CALGARY -- Alberta’s Parks and Environment Minister says if the federal government pulls permission for a massive oilsands project, the move could permanently scare off international investors already wary of spending money in Canada.

"Teck Frontier has played by the rules," said Jason Nixon. "For Ottawa to change the rules at the 11th hour would be a devastating signal."

Vancouver-based Teck Resources wants to build a $20 billion mine in northern Alberta, capable of producing more than a quarter-million barrels of oil every day.

The mine has already been approved by energy regulators but now there are concerns the federal Liberal government could tear up that permission slip.

Alberta officials estimate the mine could create 7,000 jobs within the province.

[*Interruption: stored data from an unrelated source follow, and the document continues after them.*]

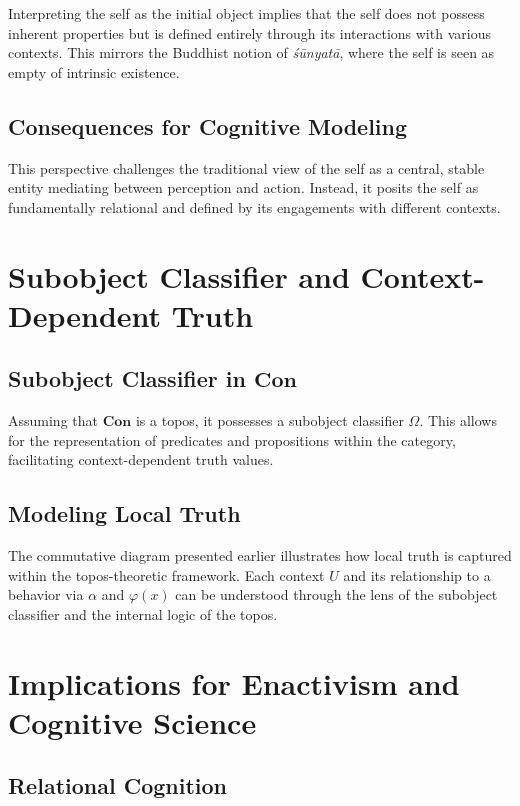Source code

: \documentclass{article}
\begin{document}
Interpreting the self as the initial object implies that the self does not possess inherent properties but is defined entirely through its interactions with various contexts. This mirrors the Buddhist notion of \emph{śūnyatā}, where the self is seen as empty of intrinsic existence.

\subsection{Consequences for Cognitive Modeling}

This perspective challenges the traditional view of the self as a central, stable entity mediating between perception and action. Instead, it posits the self as fundamentally relational and defined by its engagements with different contexts.

\section{Subobject Classifier and Context-Dependent Truth}

\subsection{Subobject Classifier in $\mathbf{Con}$}

Assuming that $\mathbf{Con}$ is a topos, it possesses a subobject classifier $\Omega$. This allows for the representation of predicates and propositions within the category, facilitating context-dependent truth values.

\subsection{Modeling Local Truth}

The commutative diagram presented earlier illustrates how local truth is captured within the topos-theoretic framework. Each context $U$ and its relationship to a behavior via $\alpha$ and $\varphi(x)$ can be understood through the lens of the subobject classifier and the internal logic of the topos.

\section{Implications for Enactivism and Cognitive Science}

\subsection{Relational Cognition}
\end{document}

"There is no excuse for the federal government not to approve the project," said Nixon, "And, let me be clear, this will be a clear indication of how serious the prime minister is about unity."

Nixon also says his conversations with his federal counterparts indicate the project will be approved, despite recent rumours otherwise.

"Hopefully that’s were there headed," said Nixon. "And if it’s not, that would be more than disappointing from a provincial government perspective. It would create a significant problem between the federal government and the province of Alberta."

Keith Stewart, a senior energy strategist with Greenpeace Canada, questions the urgency for the approval of the project.

“The Teck mine proposal would just join the twenty other oil sands projects sitting on the shelf because they don’t make economic sense in a world moving away from oil," said Stewart in a statement to CTV News. "The rest of Canada needs to support the workers and communities currently dependent on oil through the necessary transition to a zero-carbon economy, rather than offer the false hope of an oil boom that never ends."

Recent reports said Ottawa may consider some sort of bailout to Alberta if the multi-billion dollar project is scrapped, but Nixon says that won’t solve or change anything

"Albertans are not looking for a Justin Trudeau handout, we are not interested in that," said Nixon. "We want Justin Trudeau’s government to get out of Alberta’s way."

The federal government’s decision on the fate of the mine is expected by the end of February.